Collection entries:
******************************
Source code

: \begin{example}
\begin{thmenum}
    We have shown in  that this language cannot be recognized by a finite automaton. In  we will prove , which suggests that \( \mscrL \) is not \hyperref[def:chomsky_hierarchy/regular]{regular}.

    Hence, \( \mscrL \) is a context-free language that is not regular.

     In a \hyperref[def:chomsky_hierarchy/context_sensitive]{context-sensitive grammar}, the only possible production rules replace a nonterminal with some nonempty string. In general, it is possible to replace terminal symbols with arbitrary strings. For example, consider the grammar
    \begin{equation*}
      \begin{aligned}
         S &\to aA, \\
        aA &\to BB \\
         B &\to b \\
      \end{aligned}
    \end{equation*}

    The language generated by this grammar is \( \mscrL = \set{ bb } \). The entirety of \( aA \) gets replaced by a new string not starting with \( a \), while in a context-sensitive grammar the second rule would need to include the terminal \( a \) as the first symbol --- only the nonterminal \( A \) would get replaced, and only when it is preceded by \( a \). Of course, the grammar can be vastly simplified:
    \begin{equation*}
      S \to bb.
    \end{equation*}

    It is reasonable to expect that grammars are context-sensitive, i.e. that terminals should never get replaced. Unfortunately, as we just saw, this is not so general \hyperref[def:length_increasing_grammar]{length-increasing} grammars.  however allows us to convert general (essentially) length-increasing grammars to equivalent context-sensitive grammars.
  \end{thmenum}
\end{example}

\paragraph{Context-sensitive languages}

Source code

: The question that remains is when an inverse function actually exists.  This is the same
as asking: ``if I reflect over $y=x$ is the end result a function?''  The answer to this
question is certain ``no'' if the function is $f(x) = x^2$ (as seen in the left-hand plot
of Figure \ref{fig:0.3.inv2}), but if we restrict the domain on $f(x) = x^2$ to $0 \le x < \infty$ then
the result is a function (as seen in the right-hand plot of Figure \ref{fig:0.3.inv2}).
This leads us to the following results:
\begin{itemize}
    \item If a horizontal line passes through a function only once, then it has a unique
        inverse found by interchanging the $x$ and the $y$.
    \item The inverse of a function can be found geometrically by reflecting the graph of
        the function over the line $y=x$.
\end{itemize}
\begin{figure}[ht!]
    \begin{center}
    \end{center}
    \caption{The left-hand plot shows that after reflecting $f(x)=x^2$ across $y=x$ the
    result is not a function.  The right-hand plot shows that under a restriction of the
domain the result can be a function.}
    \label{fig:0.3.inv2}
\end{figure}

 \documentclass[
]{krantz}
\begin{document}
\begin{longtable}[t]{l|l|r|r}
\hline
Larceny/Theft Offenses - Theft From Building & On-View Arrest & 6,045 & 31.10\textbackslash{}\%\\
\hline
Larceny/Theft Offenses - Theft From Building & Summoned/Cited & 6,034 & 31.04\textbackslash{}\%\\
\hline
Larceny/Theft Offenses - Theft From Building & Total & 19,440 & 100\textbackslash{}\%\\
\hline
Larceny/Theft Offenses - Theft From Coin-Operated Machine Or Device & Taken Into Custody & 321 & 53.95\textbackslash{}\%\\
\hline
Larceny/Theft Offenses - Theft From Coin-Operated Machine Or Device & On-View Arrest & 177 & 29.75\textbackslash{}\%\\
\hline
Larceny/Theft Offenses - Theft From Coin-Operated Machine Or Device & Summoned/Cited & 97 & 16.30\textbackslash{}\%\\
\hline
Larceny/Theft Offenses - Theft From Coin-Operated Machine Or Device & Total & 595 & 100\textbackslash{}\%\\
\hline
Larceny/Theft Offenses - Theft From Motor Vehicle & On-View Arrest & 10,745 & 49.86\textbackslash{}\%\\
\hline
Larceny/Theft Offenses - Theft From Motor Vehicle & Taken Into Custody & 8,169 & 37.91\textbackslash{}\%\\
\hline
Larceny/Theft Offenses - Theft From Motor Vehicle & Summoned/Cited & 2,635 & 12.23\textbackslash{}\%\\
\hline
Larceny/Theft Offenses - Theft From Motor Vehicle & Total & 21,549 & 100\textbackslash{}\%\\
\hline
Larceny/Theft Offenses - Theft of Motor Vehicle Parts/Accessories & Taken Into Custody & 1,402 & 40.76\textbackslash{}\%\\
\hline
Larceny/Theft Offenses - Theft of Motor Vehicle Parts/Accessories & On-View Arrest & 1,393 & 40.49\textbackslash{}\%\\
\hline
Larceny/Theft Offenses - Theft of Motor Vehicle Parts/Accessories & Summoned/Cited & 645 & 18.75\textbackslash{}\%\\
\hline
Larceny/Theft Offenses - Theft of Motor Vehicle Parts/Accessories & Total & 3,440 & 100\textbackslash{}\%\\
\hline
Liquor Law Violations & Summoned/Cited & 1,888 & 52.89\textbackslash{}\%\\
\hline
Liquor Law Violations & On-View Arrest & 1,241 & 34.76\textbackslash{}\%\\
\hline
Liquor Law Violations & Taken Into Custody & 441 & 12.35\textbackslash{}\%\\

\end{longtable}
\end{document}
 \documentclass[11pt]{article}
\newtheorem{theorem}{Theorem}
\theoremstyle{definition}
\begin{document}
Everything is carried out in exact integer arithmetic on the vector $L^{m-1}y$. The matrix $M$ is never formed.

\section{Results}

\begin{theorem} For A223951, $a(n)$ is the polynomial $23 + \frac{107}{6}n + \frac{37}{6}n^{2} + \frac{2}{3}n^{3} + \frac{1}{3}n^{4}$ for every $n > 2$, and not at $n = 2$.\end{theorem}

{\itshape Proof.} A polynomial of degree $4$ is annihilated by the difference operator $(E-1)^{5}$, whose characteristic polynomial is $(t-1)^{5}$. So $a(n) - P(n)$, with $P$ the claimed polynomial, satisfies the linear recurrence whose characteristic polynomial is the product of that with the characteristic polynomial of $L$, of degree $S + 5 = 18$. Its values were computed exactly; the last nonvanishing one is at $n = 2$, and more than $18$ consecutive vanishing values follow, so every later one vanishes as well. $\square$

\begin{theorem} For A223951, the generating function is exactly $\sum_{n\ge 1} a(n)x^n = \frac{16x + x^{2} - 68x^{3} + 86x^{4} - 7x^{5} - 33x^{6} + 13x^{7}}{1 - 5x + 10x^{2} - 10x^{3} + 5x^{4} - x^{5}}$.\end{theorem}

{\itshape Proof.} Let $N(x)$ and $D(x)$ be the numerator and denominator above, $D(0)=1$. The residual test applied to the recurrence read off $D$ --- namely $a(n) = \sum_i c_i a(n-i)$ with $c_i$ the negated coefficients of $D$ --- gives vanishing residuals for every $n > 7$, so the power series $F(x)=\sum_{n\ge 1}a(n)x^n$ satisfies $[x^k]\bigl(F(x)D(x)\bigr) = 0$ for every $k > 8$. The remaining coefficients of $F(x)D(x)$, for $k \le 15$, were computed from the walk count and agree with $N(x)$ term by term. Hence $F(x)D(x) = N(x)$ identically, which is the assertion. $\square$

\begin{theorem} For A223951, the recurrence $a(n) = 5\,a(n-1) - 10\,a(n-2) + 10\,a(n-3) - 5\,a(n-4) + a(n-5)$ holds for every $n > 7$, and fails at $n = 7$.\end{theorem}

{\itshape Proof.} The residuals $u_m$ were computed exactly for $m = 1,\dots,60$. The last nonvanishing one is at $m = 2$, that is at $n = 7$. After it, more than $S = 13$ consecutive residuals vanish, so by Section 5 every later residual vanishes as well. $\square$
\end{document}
******************************
▶ **Problem description**
The lines that contain the word "Building" are wanted; copy each of them from the records.

▶ **Answer for the task**
Larceny/Theft Offenses - Theft From Building & On-View Arrest & 6,045 & 31.10\textbackslash{}\%\\
Larceny/Theft Offenses - Theft From Building & Summoned/Cited & 6,034 & 31.04\textbackslash{}\%\\
Larceny/Theft Offenses - Theft From Building & Total & 19,440 & 100\textbackslash{}\%\\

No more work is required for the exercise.